Untung Nining Ikut Pengajian
Dua tahun lebih tinggal di Jepang karena mengikuti suami yang bekerja di sana, Nining Aisha Ahmed sudah terbiasa menghadapi goncangan gempa. Saking seringnya, jika gempa datang Nining paling menggumam, "Oh, gempa," lalu kembali melanjutkan aktivitas. Tapi, Jumat (11/3) lalu terasa berbeda. Hari itu, ia kebetulan mendapat ajakan bergabung ke dalam grup mengaji.
Pengajian itu berlangsung di daerah Minami Gyotoku, Chiba. Lumayan jauh dari kediamannya di Yashio, Saitama. Rencananya, setelah pengajian selesai, Nining akan dijemput suaminya. Tak disangka, usai tadarus Quran, guncangan keras menggoyang gedung. Gempa datang! "Guncangan ini lebih keras dan lebih lama dari yang biasa. Sambil terhuyung-huyung, kami menuruni tangga dari lantai 2," kisahnya. Mereka kemudian berkumpul di lapangan parkir sambil terus melafalkan dzikir dan doa.
Tak lama, guncangan gempa berhenti. Nining dan teman-teman kembali ke dalam rumah dan menyalakan televisi untuk mencari informasi, seberapa besar gempa yang baru saja terjadi. Di layar teve terlihat gambar ombak tsunami yang sedang menggulung Sendai. Nining terperangah. Belum habis rasa kagetnya melihat tayangan itu, "Guncangan keras kembali datang. Kami langsung kocar-kacir keluar rumah. Kali ini lebih banyak orang berkumpul di lapangan parkir."

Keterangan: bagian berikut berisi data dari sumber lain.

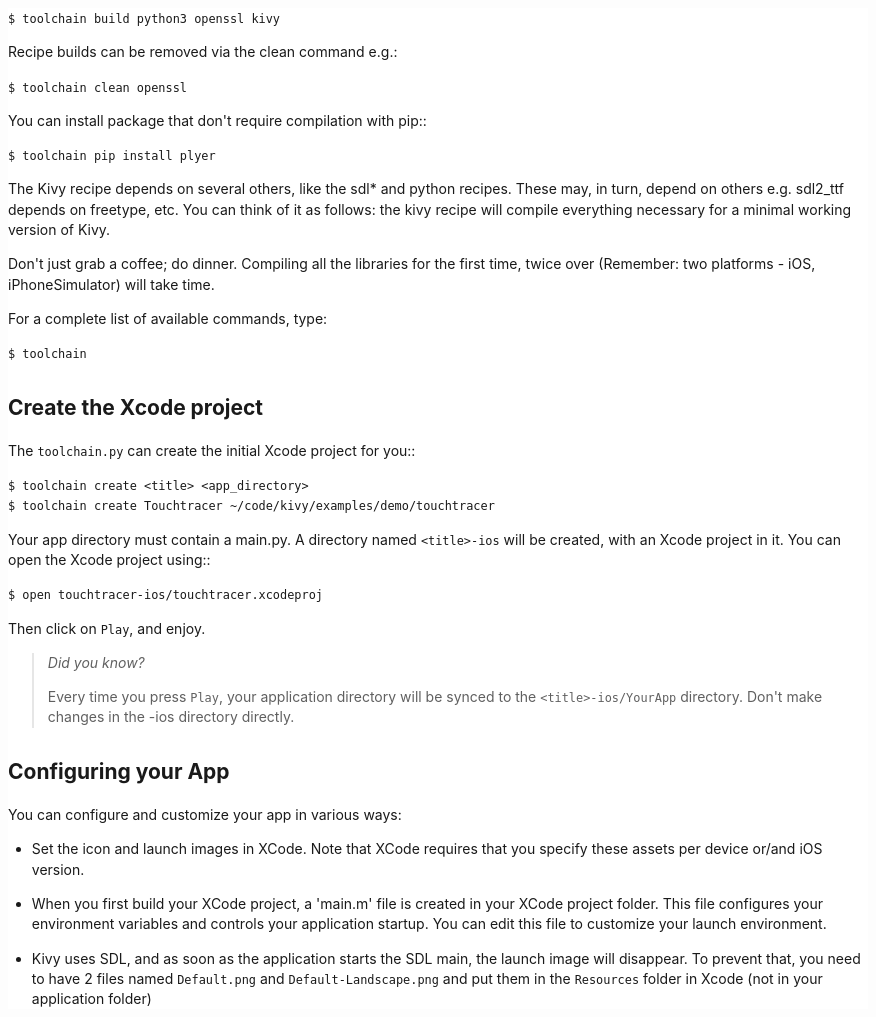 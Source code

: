     $ toolchain build python3 openssl kivy

Recipe builds can be removed via the clean command e.g.:

    $ toolchain clean openssl

You can install package that don't require compilation with pip::

    $ toolchain pip install plyer

The Kivy recipe depends on several others, like the sdl\* and python recipes.
These may, in turn, depend on others e.g. sdl2_ttf depends on freetype, etc.
You can think of it as follows: the kivy recipe will compile everything
necessary for a minimal working version of Kivy.

Don't just grab a coffee; do dinner. Compiling all the libraries for the first
time, twice over (Remember: two platforms - iOS, iPhoneSimulator) will take time.

For a complete list of available commands, type:

    $ toolchain

## Create the Xcode project

The `toolchain.py` can create the initial Xcode project for you::

    $ toolchain create <title> <app_directory>
    $ toolchain create Touchtracer ~/code/kivy/examples/demo/touchtracer

Your app directory must contain a main.py. A directory named `<title>-ios`
will be created, with an Xcode project in it.
You can open the Xcode project using::

    $ open touchtracer-ios/touchtracer.xcodeproj

Then click on `Play`, and enjoy.

> *Did you know?*
>
> Every time you press `Play`, your application directory will be synced to
> the `<title>-ios/YourApp` directory. Don't make changes in the -ios
> directory directly.


## Configuring your App

You can configure and customize your app in various ways:

- Set the icon and launch images in XCode. Note that XCode requires that you
   specify these assets per device or/and iOS version.

- When you first build your XCode project, a 'main.m' file is created in your
   XCode project folder. This file configures your environment variables and
   controls your application startup. You can edit this file to customize your
   launch environment.

- Kivy uses SDL, and as soon as the application starts the SDL main, the launch
   image will disappear. To prevent that, you need to have 2 files named
   `Default.png` and `Default-Landscape.png` and put them
   in the `Resources` folder in Xcode (not in your application folder)

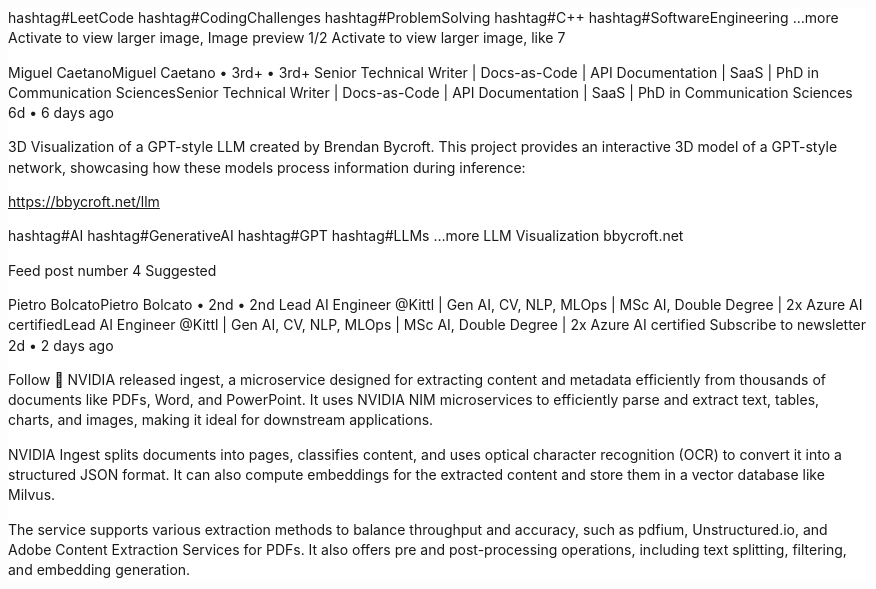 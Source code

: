 hashtag#LeetCode hashtag#CodingChallenges hashtag#ProblemSolving hashtag#C++ hashtag#SoftwareEngineering
…more
Activate to view larger image,
Image preview
1/2
Activate to view larger image,
like
7





Miguel CaetanoMiguel Caetano
 • 3rd+ • 3rd+
Senior Technical Writer | Docs-as-Code | API Documentation | SaaS | PhD in Communication SciencesSenior Technical Writer | Docs-as-Code | API Documentation | SaaS | PhD in Communication Sciences
6d •  6 days ago

3D Visualization of a GPT-style LLM created by Brendan Bycroft. This project provides an interactive 3D model of a GPT-style network, showcasing how these models process information during inference:

https://bbycroft.net/llm

hashtag#AI hashtag#GenerativeAI hashtag#GPT hashtag#LLMs
…more
LLM Visualization
bbycroft.net





Feed post number 4
Suggested



Pietro BolcatoPietro Bolcato
 • 2nd • 2nd
Lead AI Engineer @Kittl | Gen AI, CV, NLP, MLOps | MSc AI, Double Degree | 2x Azure AI certifiedLead AI Engineer @Kittl | Gen AI, CV, NLP, MLOps | MSc AI, Double Degree | 2x Azure AI certified
Subscribe to newsletter
2d •  2 days ago

Follow
👏 NVIDIA released ingest, a microservice designed for extracting content and metadata efficiently from thousands of documents like PDFs, Word, and PowerPoint. It uses NVIDIA NIM microservices to efficiently parse and extract text, tables, charts, and images, making it ideal for downstream applications.

NVIDIA Ingest splits documents into pages, classifies content, and uses optical character recognition (OCR) to convert it into a structured JSON format. It can also compute embeddings for the extracted content and store them in a vector database like Milvus.

The service supports various extraction methods to balance throughput and accuracy, such as pdfium, Unstructured.io, and Adobe Content Extraction Services for PDFs. It also offers pre and post-processing operations, including text splitting, filtering, and embedding generation.
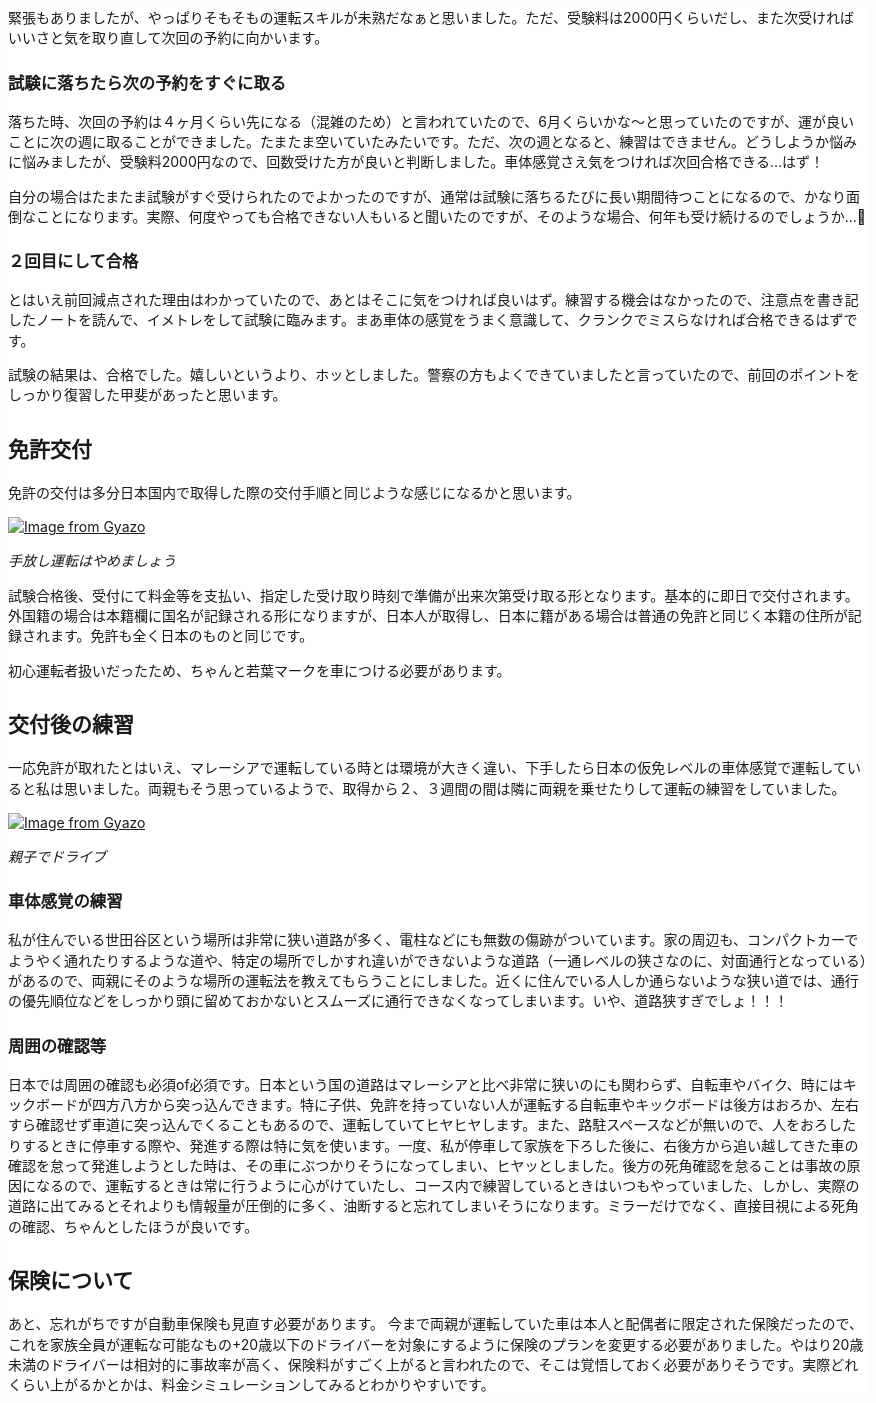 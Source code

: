 緊張もありましたが、やっぱりそもそもの運転スキルが未熟だなぁと思いました。ただ、受験料は2000円くらいだし、また次受ければいいさと気を取り直して次回の予約に向かいます。

### 試験に落ちたら次の予約をすぐに取る
落ちた時、次回の予約は４ヶ月くらい先になる（混雑のため）と言われていたので、6月くらいかな〜と思っていたのですが、運が良いことに次の週に取ることができました。たまたま空いていたみたいです。ただ、次の週となると、練習はできません。どうしようか悩みに悩みましたが、受験料2000円なので、回数受けた方が良いと判断しました。車体感覚さえ気をつければ次回合格できる…はず！

自分の場合はたまたま試験がすぐ受けられたのでよかったのですが、通常は試験に落ちるたびに長い期間待つことになるので、かなり面倒なことになります。実際、何度やっても合格できない人もいると聞いたのですが、そのような場合、何年も受け続けるのでしょうか…🤔

### ２回目にして合格
とはいえ前回減点された理由はわかっていたので、あとはそこに気をつければ良いはず。練習する機会はなかったので、注意点を書き記したノートを読んで、イメトレをして試験に臨みます。まあ車体の感覚をうまく意識して、クランクでミスらなければ合格できるはずです。

試験の結果は、合格でした。嬉しいというより、ホッとしました。警察の方もよくできていましたと言っていたので、前回のポイントをしっかり復習した甲斐があったと思います。

## 免許交付
免許の交付は多分日本国内で取得した際の交付手順と同じような感じになるかと思います。

[![Image from Gyazo](https://i.gyazo.com/662f8924f8216ad1b1ddf3a1645905f7.png)](https://gyazo.com/662f8924f8216ad1b1ddf3a1645905f7)

*手放し運転はやめましょう*

試験合格後、受付にて料金等を支払い、指定した受け取り時刻で準備が出来次第受け取る形となります。基本的に即日で交付されます。
外国籍の場合は本籍欄に国名が記録される形になりますが、日本人が取得し、日本に籍がある場合は普通の免許と同じく本籍の住所が記録されます。免許も全く日本のものと同じです。

初心運転者扱いだったため、ちゃんと若葉マークを車につける必要があります。

## 交付後の練習
一応免許が取れたとはいえ、マレーシアで運転している時とは環境が大きく違い、下手したら日本の仮免レベルの車体感覚で運転していると私は思いました。両親もそう思っているようで、取得から２、３週間の間は隣に両親を乗せたりして運転の練習をしていました。

[![Image from Gyazo](https://i.gyazo.com/d0219e8b6b01afa4ba5490223088a8c1.png)](https://gyazo.com/d0219e8b6b01afa4ba5490223088a8c1)

*親子でドライブ*

### 車体感覚の練習
私が住んでいる世田谷区という場所は非常に狭い道路が多く、電柱などにも無数の傷跡がついています。家の周辺も、コンパクトカーでようやく通れたりするような道や、特定の場所でしかすれ違いができないような道路（一通レベルの狭さなのに、対面通行となっている）があるので、両親にそのような場所の運転法を教えてもらうことにしました。近くに住んでいる人しか通らないような狭い道では、通行の優先順位などをしっかり頭に留めておかないとスムーズに通行できなくなってしまいます。いや、道路狭すぎでしょ！！！

### 周囲の確認等
日本では周囲の確認も必須of必須です。日本という国の道路はマレーシアと比べ非常に狭いのにも関わらず、自転車やバイク、時にはキックボードが四方八方から突っ込んできます。特に子供、免許を持っていない人が運転する自転車やキックボードは後方はおろか、左右すら確認せず車道に突っ込んでくることもあるので、運転していてヒヤヒヤします。また、路駐スペースなどが無いので、人をおろしたりするときに停車する際や、発進する際は特に気を使います。一度、私が停車して家族を下ろした後に、右後方から追い越してきた車の確認を怠って発進しようとした時は、その車にぶつかりそうになってしまい、ヒヤッとしました。後方の死角確認を怠ることは事故の原因になるので、運転するときは常に行うように心がけていたし、コース内で練習しているときはいつもやっていました、しかし、実際の道路に出てみるとそれよりも情報量が圧倒的に多く、油断すると忘れてしまいそうになります。ミラーだけでなく、直接目視による死角の確認、ちゃんとしたほうが良いです。

## 保険について
あと、忘れがちですが自動車保険も見直す必要があります。
今まで両親が運転していた車は本人と配偶者に限定された保険だったので、これを家族全員が運転な可能なもの+20歳以下のドライバーを対象にするように保険のプランを変更する必要がありました。やはり20歳未満のドライバーは相対的に事故率が高く、保険料がすごく上がると言われたので、そこは覚悟しておく必要がありそうです。実際どれくらい上がるかとかは、料金シミュレーションしてみるとわかりやすいです。
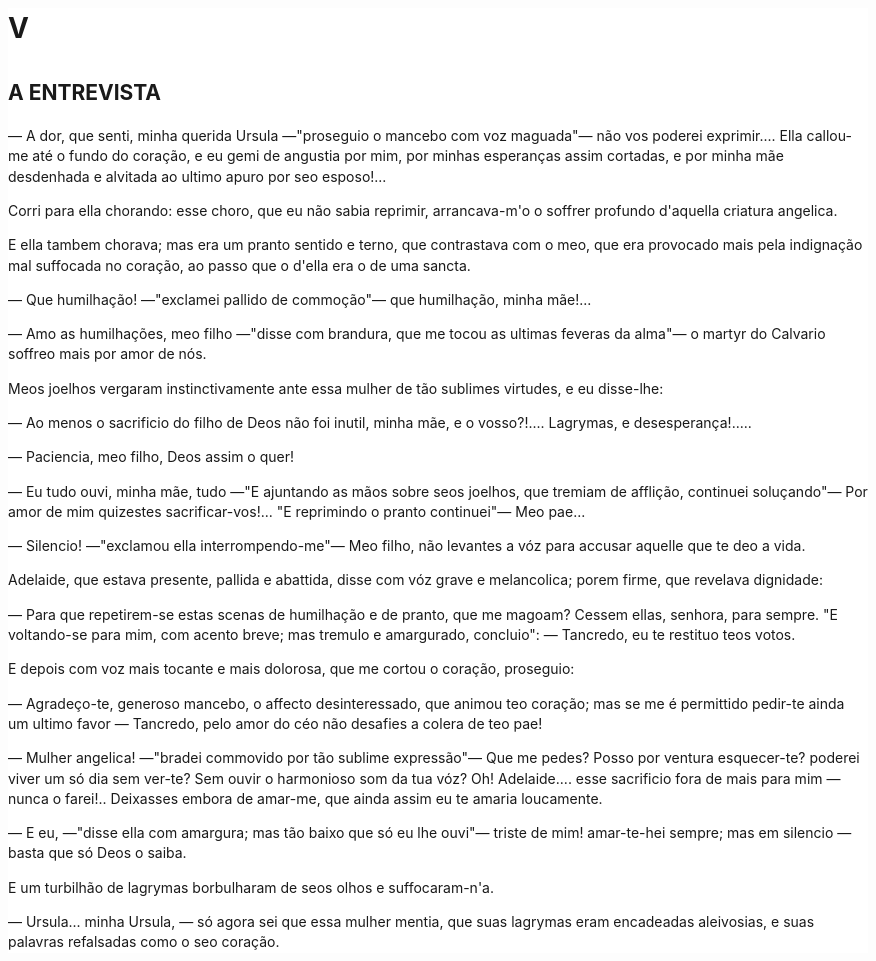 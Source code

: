 # V

## A ENTREVISTA

— A dor, que senti, minha querida Ursula —"proseguio o mancebo com voz maguada"— não vos poderei exprimir.... Ella callou-me até o fundo do coração, e eu gemi de angustia por mim, por minhas esperanças assim cortadas, e por minha mãe desdenhada e alvitada ao ultimo apuro por seo esposo!...

Corri para ella chorando: esse choro, que eu não sabia reprimir, arrancava-m'o o soffrer profundo d'aquella criatura angelica.

E ella tambem chorava; mas era um pranto sentido e terno, que contrastava com o meo, que era provocado mais pela indignação mal suffocada no coração, ao passo que o d'ella era o de uma sancta.

— Que humilhação! —"exclamei pallido de commoção"— que humilhação, minha mãe!...

— Amo as humilhações, meo filho —"disse com brandura, que me tocou as ultimas feveras da alma"— o martyr do Calvario soffreo mais por amor de nós.

Meos joelhos vergaram instinctivamente ante essa mulher de tão sublimes virtudes, e eu disse-lhe:

— Ao menos o sacrificio do filho de Deos não foi inutil, minha mãe, e o vosso?!.... Lagrymas, e desesperança!.....

— Paciencia, meo filho, Deos assim o quer!

— Eu tudo ouvi, minha mãe, tudo —"E ajuntando as mãos sobre seos joelhos, que tremiam de afflição, continuei soluçando"— Por amor de mim quizestes sacrificar-vos!... "E reprimindo o pranto continuei"— Meo pae...

— Silencio! —"exclamou ella interrompendo-me"— Meo filho, não levantes a vóz para accusar aquelle que te deo a vida.

Adelaide, que estava presente, pallida e abattida, disse com vóz grave e melancolica; porem firme, que revelava dignidade:

— Para que repetirem-se estas scenas de humilhação e de pranto, que me magoam? Cessem ellas, senhora, para sempre. "E voltando-se para mim, com acento breve; mas tremulo e amargurado, concluio": — Tancredo, eu te restituo teos votos.

E depois com voz mais tocante e mais dolorosa, que me cortou o coração, proseguio:

— Agradeço-te, generoso mancebo, o affecto desinteressado, que animou teo coração; mas se me é permittido pedir-te ainda um ultimo favor — Tancredo, pelo amor do céo não desafies a colera de teo pae!

— Mulher angelica! —"bradei commovido por tão sublime expressão"— Que me pedes? Posso por ventura esquecer-te? poderei viver um só dia sem ver-te? Sem ouvir o harmonioso som da tua vóz? Oh! Adelaide.... esse sacrificio fora de mais para mim — nunca o farei!.. Deixasses embora de amar-me, que ainda assim eu te amaria loucamente.

— E eu, —"disse ella com amargura; mas tão baixo que só eu lhe ouvi"— triste de mim! amar-te-hei sempre; mas em silencio — basta que só Deos o saiba.

E um turbilhão de lagrymas borbulharam de seos olhos e suffocaram-n'a.

— Ursula... minha Ursula, — só agora sei que essa mulher mentia, que suas lagrymas eram encadeadas aleivosias, e suas palavras refalsadas como o seo coração.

Bayangan gambar tsunami di Sendai benar-benar membuat Nining khawatir. Pasalnya, Minami Gyotoku juga dekat laut. Makuharu, lokasi kantor Sang Suami, juga dekat laut. "Telepon belum juga nyambung, padahal menurut berita, seluruh Jepang waspada tsunami," ujar Nining yang kala itu terus merasakan guncangan gempa yang susul-menyusul. Kadang besar, kadang kecil. "Kepala sampai terasa pening. Entah karena gempa datang lagi atau sisa goyangan gempa sebelumnya yang masih membuat badan berayun."
Berkali-kali Nining mencoba menghubungi suaminya yang masih berada di kantornya, namun tak juga berhasil. Tiba-tiba beberapa email dan SMS masuk ke ponselnya secara berurutan. Ternyata dari Jakarta, menanyakan kabarnya. "Tak satu pun bisa dibalas," cerita Nining yang setelah terus mencoba akhirnya berhasil menelpon Sang Suami.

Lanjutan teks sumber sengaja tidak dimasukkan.